The Jabberwocky poem is brought dynamically to life in this (sort of) adaptation. Michael Palin is young Dennis Cooper — a cooper’s apprentice more concerned with studying the efficiency of his father’s cooperage than learning his trade. When David is disowned by his father for his stock-taking foolishness and spurned by Griselda Fishfinger, the woman he loves, he is forced to reckon with the aimlessness of his life and must attempt to carve his own niche. Having ventured no more than a few miles from his small hometown in medieval England, David sets out for the city in hopes of finding work and discovering himself. However, the Jabberwock monster is terrorizing the countryside, making entrance into the city difficult for outsiders. David soon bumbles his way into the city, and after a series of comic mishaps finds himself squire for the king’s champion knight, on a mission to slay the Jabberwock.

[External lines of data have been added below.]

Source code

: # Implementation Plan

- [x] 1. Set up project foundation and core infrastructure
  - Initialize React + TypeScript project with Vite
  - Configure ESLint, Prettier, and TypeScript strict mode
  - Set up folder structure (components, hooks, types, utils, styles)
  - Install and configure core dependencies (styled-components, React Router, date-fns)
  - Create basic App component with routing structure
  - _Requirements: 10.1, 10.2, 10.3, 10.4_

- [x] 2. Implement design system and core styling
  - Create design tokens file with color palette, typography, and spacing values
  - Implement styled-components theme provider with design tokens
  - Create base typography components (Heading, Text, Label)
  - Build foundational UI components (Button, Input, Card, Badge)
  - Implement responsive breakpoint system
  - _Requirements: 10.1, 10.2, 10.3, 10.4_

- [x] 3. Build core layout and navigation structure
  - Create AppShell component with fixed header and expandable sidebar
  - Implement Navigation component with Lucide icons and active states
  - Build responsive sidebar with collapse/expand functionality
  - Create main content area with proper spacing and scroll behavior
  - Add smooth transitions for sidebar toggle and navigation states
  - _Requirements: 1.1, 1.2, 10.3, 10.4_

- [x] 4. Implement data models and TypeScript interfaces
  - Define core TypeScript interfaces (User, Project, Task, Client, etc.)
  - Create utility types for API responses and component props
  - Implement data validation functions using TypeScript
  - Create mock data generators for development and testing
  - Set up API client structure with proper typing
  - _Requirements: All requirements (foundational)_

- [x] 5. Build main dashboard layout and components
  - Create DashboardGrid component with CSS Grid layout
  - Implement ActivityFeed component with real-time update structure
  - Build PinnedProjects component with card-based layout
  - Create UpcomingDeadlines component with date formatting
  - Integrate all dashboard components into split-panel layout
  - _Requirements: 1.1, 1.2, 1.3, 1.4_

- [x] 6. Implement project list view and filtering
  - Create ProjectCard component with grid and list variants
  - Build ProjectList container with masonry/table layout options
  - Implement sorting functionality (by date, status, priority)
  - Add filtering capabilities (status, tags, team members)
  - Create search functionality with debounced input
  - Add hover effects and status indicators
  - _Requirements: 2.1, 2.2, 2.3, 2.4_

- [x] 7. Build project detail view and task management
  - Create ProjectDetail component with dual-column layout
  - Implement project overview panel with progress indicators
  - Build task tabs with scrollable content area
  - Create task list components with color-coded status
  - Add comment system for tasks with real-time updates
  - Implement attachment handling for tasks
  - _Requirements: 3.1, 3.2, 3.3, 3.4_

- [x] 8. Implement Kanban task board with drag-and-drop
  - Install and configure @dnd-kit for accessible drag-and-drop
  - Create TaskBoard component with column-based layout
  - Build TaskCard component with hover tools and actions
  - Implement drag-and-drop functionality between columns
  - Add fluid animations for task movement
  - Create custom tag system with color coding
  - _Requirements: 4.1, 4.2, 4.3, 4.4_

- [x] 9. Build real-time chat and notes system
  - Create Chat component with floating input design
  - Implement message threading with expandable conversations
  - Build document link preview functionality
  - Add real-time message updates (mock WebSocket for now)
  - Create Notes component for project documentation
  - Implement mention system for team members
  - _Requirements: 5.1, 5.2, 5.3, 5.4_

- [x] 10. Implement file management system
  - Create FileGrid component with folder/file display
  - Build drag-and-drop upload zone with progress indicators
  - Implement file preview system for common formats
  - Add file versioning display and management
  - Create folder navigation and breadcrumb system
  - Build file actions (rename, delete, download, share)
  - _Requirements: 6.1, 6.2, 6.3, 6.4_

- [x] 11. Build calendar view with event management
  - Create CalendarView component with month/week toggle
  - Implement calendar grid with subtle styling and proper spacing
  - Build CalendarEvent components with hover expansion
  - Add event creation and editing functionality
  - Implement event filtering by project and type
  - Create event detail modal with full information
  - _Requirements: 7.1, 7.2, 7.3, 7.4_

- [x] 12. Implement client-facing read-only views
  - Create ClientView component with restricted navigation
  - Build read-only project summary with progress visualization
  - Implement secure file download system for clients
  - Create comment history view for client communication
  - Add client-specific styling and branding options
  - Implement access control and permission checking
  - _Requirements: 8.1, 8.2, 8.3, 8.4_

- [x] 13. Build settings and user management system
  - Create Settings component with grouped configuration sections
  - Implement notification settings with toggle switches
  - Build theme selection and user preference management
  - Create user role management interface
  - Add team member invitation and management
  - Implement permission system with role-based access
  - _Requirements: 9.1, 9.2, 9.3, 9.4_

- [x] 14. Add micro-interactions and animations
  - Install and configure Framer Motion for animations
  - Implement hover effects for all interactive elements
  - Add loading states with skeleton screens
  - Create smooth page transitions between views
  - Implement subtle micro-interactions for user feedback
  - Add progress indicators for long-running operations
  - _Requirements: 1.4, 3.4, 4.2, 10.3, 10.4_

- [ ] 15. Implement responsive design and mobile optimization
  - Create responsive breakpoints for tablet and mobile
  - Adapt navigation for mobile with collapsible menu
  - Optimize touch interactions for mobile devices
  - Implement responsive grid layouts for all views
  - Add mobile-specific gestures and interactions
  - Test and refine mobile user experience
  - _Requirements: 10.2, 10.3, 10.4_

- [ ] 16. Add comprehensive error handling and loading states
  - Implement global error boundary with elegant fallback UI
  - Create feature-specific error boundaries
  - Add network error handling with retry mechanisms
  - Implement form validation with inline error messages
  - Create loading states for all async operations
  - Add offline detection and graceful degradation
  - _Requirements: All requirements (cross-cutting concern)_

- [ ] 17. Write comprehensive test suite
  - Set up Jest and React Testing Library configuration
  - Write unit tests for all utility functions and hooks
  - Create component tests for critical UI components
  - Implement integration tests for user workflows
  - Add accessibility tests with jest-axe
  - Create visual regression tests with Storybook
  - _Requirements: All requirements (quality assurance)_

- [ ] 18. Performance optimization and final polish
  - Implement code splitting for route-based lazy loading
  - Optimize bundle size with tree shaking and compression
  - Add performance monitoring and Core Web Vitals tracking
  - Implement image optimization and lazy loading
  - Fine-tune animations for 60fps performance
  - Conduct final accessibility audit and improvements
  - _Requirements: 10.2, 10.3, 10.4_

This film, like most everything I have seen directed by Terry Gilliam, is boldly photographed. The world of Jabberwocky is brought to life in a most vivid and striking way — The rate of the film is slowed to comical mimicking of rapid movement and characters are filmed in extreme close-up and at the least complimentary angles, the camera seemingly pointed up a person’s nose or catching the character while they are eating or shitting. They grunt and fart their way through the film. Gilliam’s squalid vision of medieval England seems like a handful of dungeon master pewter figurines brought to life.
Much of what is to be enjoyed in this film is the kind of thing that is enjoyable in the rest of Gilliam’s cinematic works. Gilliam’s world seems reflected to us through a fun house mirror. David, a wide-eyed nave who believes the best of everybody, gestures towards other of Gilliam’s protagonists — Sam Lowry of Brazil leaps to mind first. Palin does a fine job with David, capturing his innocence and pitiable naïveté. Actress Annette Badland portrays Griselda Fishfinger to grinning, malnourished perfection, and the rest of an enjoyable cast rounds out the rest of the denizens of Jabberwocky’s world. Terry Jones, another Monty Python alum, makes a brief appearance in the film.
The film has fun making sport of the medieval royalty and clergy. The royalty, cowering behind the city’s walls, is in fear of their lives for the Jabberwock monster; the clergy in fear of its life at the possibility of losing the revenue-making monster that the Jabberwock has become. The clergy goes so far as to try and undermine the crown’s attempts at slaying the monster by enlisting the aid of the feared Black Knight, a Knight with a frightening horned helm and black steed.
For sure there is plenty of absurd Python-esque humor throughout the film. With Palin as the film’s star and Gilliam at the helm, how could there not be? However, to lump this film in with the rest of the Python troupe’s cinematic efforts, or think of it as The Holy Grail that almost was, is to do a disservice to a fine film that should be considered on its own merits. Although the film lacks a discernible plot in the early parts of the film, the film-makers and cast manage to make an engaging film that is both howlingly funny at times, and at times a mark off-center. Fans of Monty Python will find much to love about Jabberwocky, but it should also appeal to lovers of comedy, fantasy, and even horror.